:: DATA FOR REVIEW ::

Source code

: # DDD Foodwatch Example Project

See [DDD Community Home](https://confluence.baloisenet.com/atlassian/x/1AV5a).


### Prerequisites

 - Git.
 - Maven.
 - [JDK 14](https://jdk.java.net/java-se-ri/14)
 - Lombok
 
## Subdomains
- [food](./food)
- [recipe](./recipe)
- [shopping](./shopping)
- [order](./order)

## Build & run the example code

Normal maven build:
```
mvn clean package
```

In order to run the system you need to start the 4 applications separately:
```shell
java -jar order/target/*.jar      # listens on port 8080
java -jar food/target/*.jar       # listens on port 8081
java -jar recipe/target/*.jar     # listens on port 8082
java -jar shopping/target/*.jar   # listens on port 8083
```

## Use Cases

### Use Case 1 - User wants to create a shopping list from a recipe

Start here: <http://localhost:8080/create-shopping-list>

:::

| PROBLEM |
State, as a bare number, how many lines of the records above include "order".

| PROBLEM SOLUTION |
3